Task brief:
Please write out, exactly as given, the line that contains "(min, avg, max)" and all lines that follow it through the end of the listing, and nothing else.

# # # # #

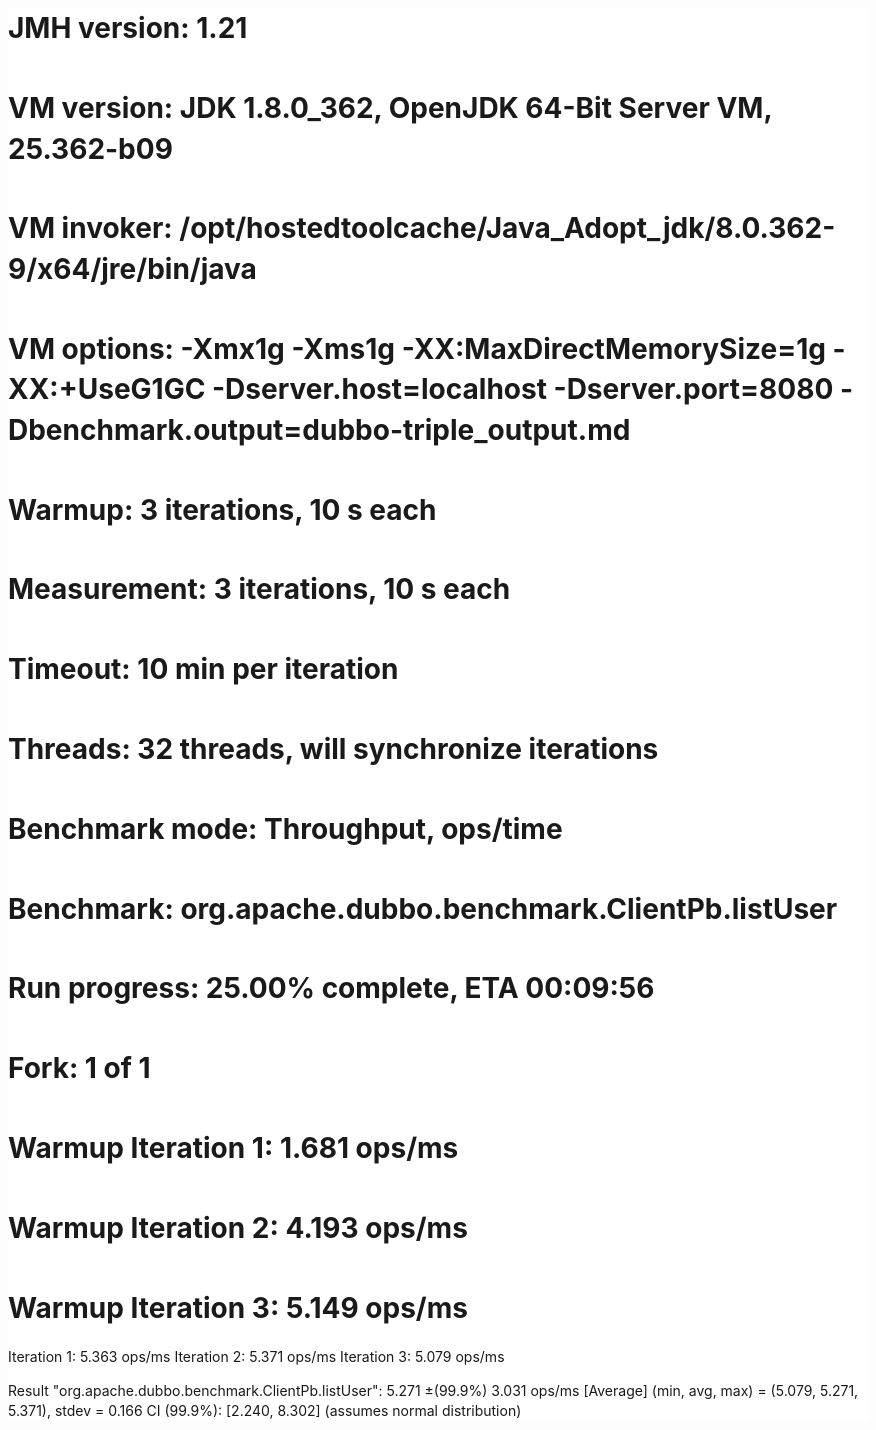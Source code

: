 
# JMH version: 1.21
# VM version: JDK 1.8.0_362, OpenJDK 64-Bit Server VM, 25.362-b09
# VM invoker: /opt/hostedtoolcache/Java_Adopt_jdk/8.0.362-9/x64/jre/bin/java
# VM options: -Xmx1g -Xms1g -XX:MaxDirectMemorySize=1g -XX:+UseG1GC -Dserver.host=localhost -Dserver.port=8080 -Dbenchmark.output=dubbo-triple_output.md
# Warmup: 3 iterations, 10 s each
# Measurement: 3 iterations, 10 s each
# Timeout: 10 min per iteration
# Threads: 32 threads, will synchronize iterations
# Benchmark mode: Throughput, ops/time
# Benchmark: org.apache.dubbo.benchmark.ClientPb.listUser

# Run progress: 25.00% complete, ETA 00:09:56
# Fork: 1 of 1
# Warmup Iteration   1: 1.681 ops/ms
# Warmup Iteration   2: 4.193 ops/ms
# Warmup Iteration   3: 5.149 ops/ms
Iteration   1: 5.363 ops/ms
Iteration   2: 5.371 ops/ms
Iteration   3: 5.079 ops/ms


Result "org.apache.dubbo.benchmark.ClientPb.listUser":
  5.271 ±(99.9%) 3.031 ops/ms [Average]
  (min, avg, max) = (5.079, 5.271, 5.371), stdev = 0.166
  CI (99.9%): [2.240, 8.302] (assumes normal distribution)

# # # # #

Your solution:
  (min, avg, max) = (5.079, 5.271, 5.371), stdev = 0.166
  CI (99.9%): [2.240, 8.302] (assumes normal distribution)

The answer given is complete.